The series is divided between stories that take place in the United States and in foreign countries. The Spindrift Foundation sends scientific expeditions to various foreign locations, with Rick sent along as an assistant. In the United States the stories take place in New Jersey, Nevada, Virginia, and Washington D.C. The foreign locales include the Virgin Islands, Tibet, Hong Kong, the Philippines, Tahiti, India, Nepal, Egypt, Nigeria, and Europe. For most of the series the locale alternates from the United States to a foreign land, with some exceptions.
Hal Goodwin was a popular science writer with a strong technical background and a sense of style unusual in the juvenile adventure-series field. The books are suspenseful, well-plotted, atmospheric, and enriched by humor and acute characterization as well as personal experience. Exotic locales such as tropical islands, the Philippine jungles, and the Himalayas are given vivid and well-researched depictions, as are a variety of specialized hobbies and professions, such as scuba diving, infrared photography, home rocketry, and the inevitable espionage work. Like the Ken Holt mystery series, the tales appeal to a slightly older audience than do comparable Grosset & Dunlap series. Ken Holt had a crossover cameo in The Flying Stingaree, and Rick lent some of his gadgets to Ken in The Mystery of the Plumed Serpent, by agreement of the two authors.

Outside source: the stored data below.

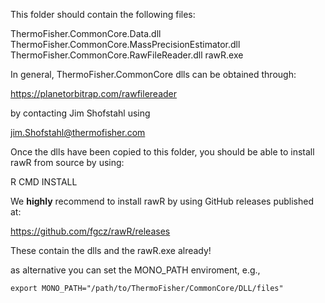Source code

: This folder should contain the following files:

ThermoFisher.CommonCore.Data.dll
ThermoFisher.CommonCore.MassPrecisionEstimator.dll
ThermoFisher.CommonCore.RawFileReader.dll
rawR.exe

In general, ThermoFisher.CommonCore dlls can be obtained through:

https://planetorbitrap.com/rawfilereader

by contacting Jim Shofstahl using

jim.Shofstahl@thermofisher.com

Once the dlls have been copied to this folder, you should be able to install
rawR from source by using:

R CMD INSTALL

We **highly** recommend to install rawR by using GitHub releases published at:

https://github.com/fgcz/rawR/releases

These contain the dlls and the rawR.exe already!


as alternative you can set the MONO_PATH enviroment, e.g., 

`export MONO_PATH="/path/to/ThermoFisher/CommonCore/DLL/files"`
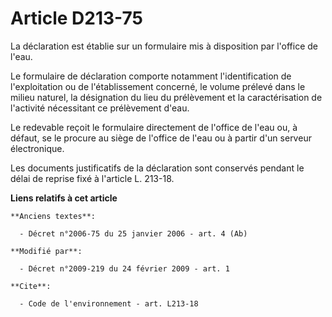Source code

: # Article D213-75

La déclaration est établie sur un formulaire mis à disposition par l'office de l'eau. 

Le formulaire de déclaration comporte notamment l'identification de l'exploitation ou de l'établissement concerné, le volume
prélevé dans le milieu naturel, la désignation du lieu du prélèvement et la caractérisation de l'activité nécessitant ce
prélèvement d'eau. 

Le redevable reçoit le formulaire directement de l'office de l'eau ou, à défaut, se le procure au siège de l'office de l'eau
ou à partir d'un serveur électronique. 

Les documents justificatifs de la déclaration sont conservés pendant le délai de reprise fixé à l'article L. 213-18.

**Liens relatifs à cet article**

	**Anciens textes**:

	  - Décret n°2006-75 du 25 janvier 2006 - art. 4 (Ab)

	**Modifié par**:

	  - Décret n°2009-219 du 24 février 2009 - art. 1

	**Cite**:

	  - Code de l'environnement - art. L213-18
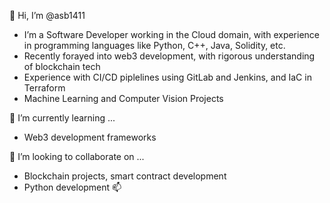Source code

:👋 Hi, I’m @asb1411
- I’m a Software Developer working in the Cloud domain, with experience in programming languages like Python, C++, Java, Solidity, etc.
- Recently forayed into web3 development, with rigorous understanding of blockchain tech
- Experience with CI/CD piplelines using GitLab and Jenkins, and IaC in Terraform
- Machine Learning and Computer Vision Projects

🌱 I’m currently learning ...
- Web3 development frameworks

🤝 I’m looking to collaborate on ...
- Blockchain projects, smart contract development
- Python development
📫

<!---
asb1411/asb1411 is a ✨ special ✨ repository because its `README.md` (this file) appears on your GitHub profile.
You can click the Preview link to take a look at your changes.
--->
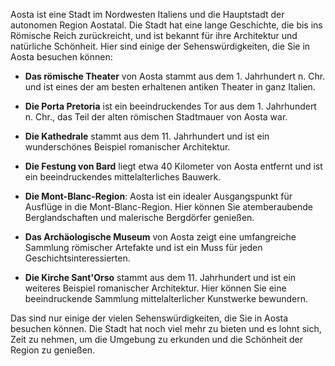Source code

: Aosta ist eine Stadt im Nordwesten Italiens und die Hauptstadt der autonomen Region Aostatal. 
Die Stadt hat eine lange Geschichte, die bis ins Römische Reich zurückreicht, 
und ist bekannt für ihre Architektur und natürliche Schönheit. 
Hier sind einige der Sehenswürdigkeiten, die Sie in Aosta besuchen können:

* **Das römische Theater** von Aosta stammt aus dem 1. Jahrhundert n. Chr. 
und ist eines der am besten erhaltenen antiken Theater in ganz Italien.

* **Die Porta Pretoria** ist ein beeindruckendes Tor aus dem 1. Jahrhundert n. Chr., 
das Teil der alten römischen Stadtmauer von Aosta war.

* **Die Kathedrale** stammt aus dem 11. Jahrhundert und ist ein wunderschönes Beispiel 
romanischer Architektur.

* **Die Festung von Bard** liegt etwa 40 Kilometer von Aosta entfernt 
und ist ein beeindruckendes mittelalterliches Bauwerk.

* **Die Mont-Blanc-Region**: Aosta ist ein idealer Ausgangspunkt für Ausflüge in die Mont-Blanc-Region. 
Hier können Sie atemberaubende Berglandschaften und malerische Bergdörfer genießen.

* **Das Archäologische Museum** von Aosta zeigt eine umfangreiche Sammlung römischer Artefakte 
und ist ein Muss für jeden Geschichtsinteressierten.

* **Die Kirche Sant'Orso** stammt aus dem 11. Jahrhundert und ist ein weiteres Beispiel romanischer Architektur. 
Hier können Sie eine beeindruckende Sammlung mittelalterlicher Kunstwerke bewundern.

Das sind nur einige der vielen Sehenswürdigkeiten, die Sie in Aosta besuchen können. 
Die Stadt hat noch viel mehr zu bieten und es lohnt sich, Zeit zu nehmen, um die Umgebung zu erkunden 
und die Schönheit der Region zu genießen.


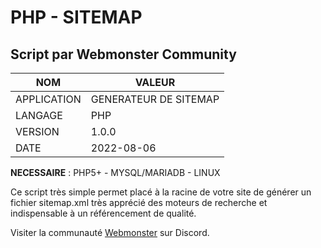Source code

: # PHP - SITEMAP
## Script par Webmonster Community

| NOM           | VALEUR                |
| ------------- | --------------------- |
| APPLICATION   | GENERATEUR DE SITEMAP |
| LANGAGE       | PHP                   |
| VERSION       | 1.0.0                 |
| DATE          | 2022-08-06            |

**NECESSAIRE** : PHP5+ - MYSQL/MARIADB - LINUX

Ce script très simple permet placé à la racine de votre site de générer un fichier sitemap.xml très apprécié des moteurs de recherche et indispensable à un référencement de qualité.


 
Visiter la communauté [Webmonster](https://discord.gg/XU4g5WfH4R) sur Discord.
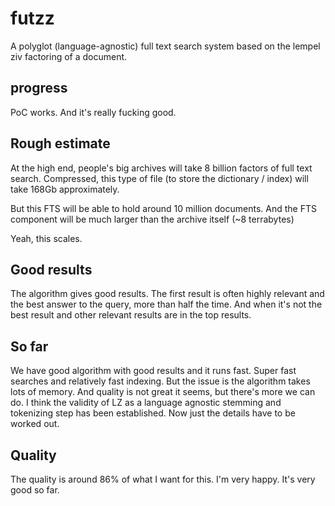 # futzz

A polyglot (language-agnostic) full text search system based on the lempel ziv factoring of a document.

## progress

PoC works. And it's really fucking good.

## Rough estimate

At the high end, people's big archives will take 8 billion factors of full text search. Compressed, this type of file (to store the dictionary / index) will take 168Gb approximately.

But this FTS will be able to hold around 10 million documents. And the FTS component will be much larger than the archive itself (~8 terrabytes)

Yeah, this scales.

## Good results

The algorithm gives good results. The first result is often highly relevant and the best answer to the query, more than half the time. And when it's not the best result and other relevant results are in the top results.

## So far

We have good algorithm with good results and it runs fast. Super fast searches and relatively fast indexing. But the issue is the algorithm takes lots of memory. And quality is not great it seems, but there's more we can do. I think the validity of LZ as a language agnostic stemming and tokenizing step has been established. Now just the details have to be worked out.

## Quality

The quality is around 86% of what I want for this. I'm very happy. It's very good so far.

Rick is also a private pilot who owns his own airplanes and uses them in a number of the books. His first plane was a Piper Cub, presumably a Piper J-4, and his second was a "Sky Wagon", presumably a Cessna 180 Skywagon.
Various Spindrift scientists also appear through the series:
The publishers were averse to any suggestion of the supernatural in the series. An ambiguous end to The Blue Ghost Mystery was dropped, and an entire book (The Magic Talisman) was rejected due to its inclusion of ESP elements. This lost tale was eventually published in an independent edition in 1990.
Beginning in the 1980s, Grosset & Dunlap began transferring the copyrights to Hal Goodwin. The rights are now held by the John Blaine/Rick Brant Trust. The Goodwin family has been working to bring the works back in print, starting with the rarer final four books.
Rick Brant never graduated to any other medium of entertainment, although there are notable similarities to be found in the Jonny Quest franchise.
On November 9, 2010 an e-book, The Rick Brant Science-Adventure Series, was released on Amazon for the Kindle eReader containing eleven of the original novels.